Ms. Ryan and her husband moved to town in 1953 but a potential $20,000 increase in value 56 years later and a subsequent bump in taxes created a potentially unaffordable situation for the Sowams Road resident.
“My taxes are going up and I can’t afford it,” she said in an interview three years ago. “You get to this point in life and you can’t do what you want to do. After my husband died 10 years ago. I learned to cut down. I am not able to put away much and I have started to take out from the savings and there’s not a lot to take out.”
Ms. Ryan joined up with hundreds of other Barrington residents to fight her appraisal in court. Eventually, her appraisal was adjusted and today, Ms. Ryan is in her 60th year on Sowams Road.
Now, town officials are looking at a program that could help senior citizens like Ms. Ryan weather the effects of future tax rate hikes or valuation jumps.
On Monday, March 18, the town council and town officials will meet for a special workshop on senior tax issues, including a potential senior tax deferment program.
“The town recognizes that giving these seniors an opportunity to defer the taxes at a reasonable interest rate serves both the town and the seniors as well,” said Gary Morse, who broached the idea with the town’s senior services advisory board several years ago.
Barrington finance director Dean Huff presented the town council with a look at several possibilities for the program last week. In its simplest form, the proposal is aimed at helping seniors on a fixed income avoid tax increases that could force them out of Barrington. It would freeze taxes at one level, deferring all upcoming increases to the future with interest.
“That would be ideal. It really would,” Ms. Ryan said last week. She also said deferment of the taxes doesn’t concern her at all.
“That would be fine with me,” she said. “I’d sign all of the papers.”
The particulars of the proposal, however, are a bit more complicated.
For starters, a decision has to be made on eligibility requirements. The senior services advisory board, which asked for a study on the proposal, believes the program should be open to anyone 65 and older while town administrators would like to see a minimum 10 years of residency.
Another consideration is income. Mr. Huff’s presentation spelled out a number of possible income qualifications including 80 percent of Barrington’s median household income, 80 percent of the state’s median household income or a threshold utilizing federal poverty standards.
Also, the town needs to establish a duration for the deferment and an interest rate for the incremental tax increase.
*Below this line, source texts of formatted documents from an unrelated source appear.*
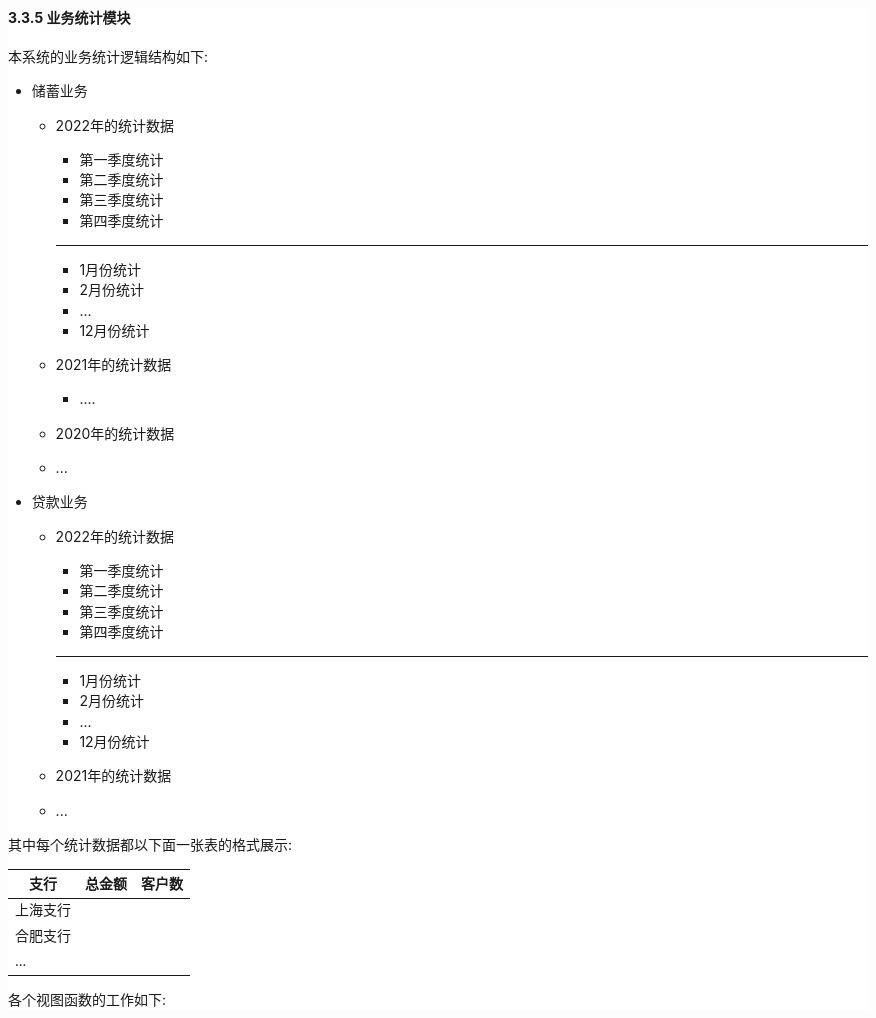 #### 3.3.5 业务统计模块

本系统的业务统计逻辑结构如下:

* 储蓄业务

    * 2022年的统计数据

        * 第一季度统计
        * 第二季度统计
        * 第三季度统计
        * 第四季度统计

        ------------------------

        * 1月份统计
        * 2月份统计
        * ...
        * 12月份统计

    * 2021年的统计数据

        * ....

    * 2020年的统计数据

    * ...

* 贷款业务

    * 2022年的统计数据

        * 第一季度统计
        * 第二季度统计
        * 第三季度统计
        * 第四季度统计

        ------------------------

        * 1月份统计
        * 2月份统计
        * ...
        * 12月份统计

    * 2021年的统计数据

    * ...

其中每个统计数据都以下面一张表的格式展示:

| 支行     | 总金额 | 客户数 |
| -------- | ------ | ------ |
| 上海支行 |        |        |
| 合肥支行 |        |        |
| ...      |        |        |

各个视图函数的工作如下:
In Bristol, the elderly tax deferment program is open to anyone 65 and older, with at least 20 years of residency and a gross household income under $50,000. The deferred taxes accrue at an annual 6 percent interest rate and the lien is due when the applicant dies or when the property changes hands.
Barrington’s proposal also doesn’t take into account a senior exemption nor a circuit breaker program that offers tax credits to seniors based on income level.
The possibility of altering the circuit breaker credits or income levels is slated to be part of the discussion this week along with looking at some of the particulars around the senior tax deferment proposal.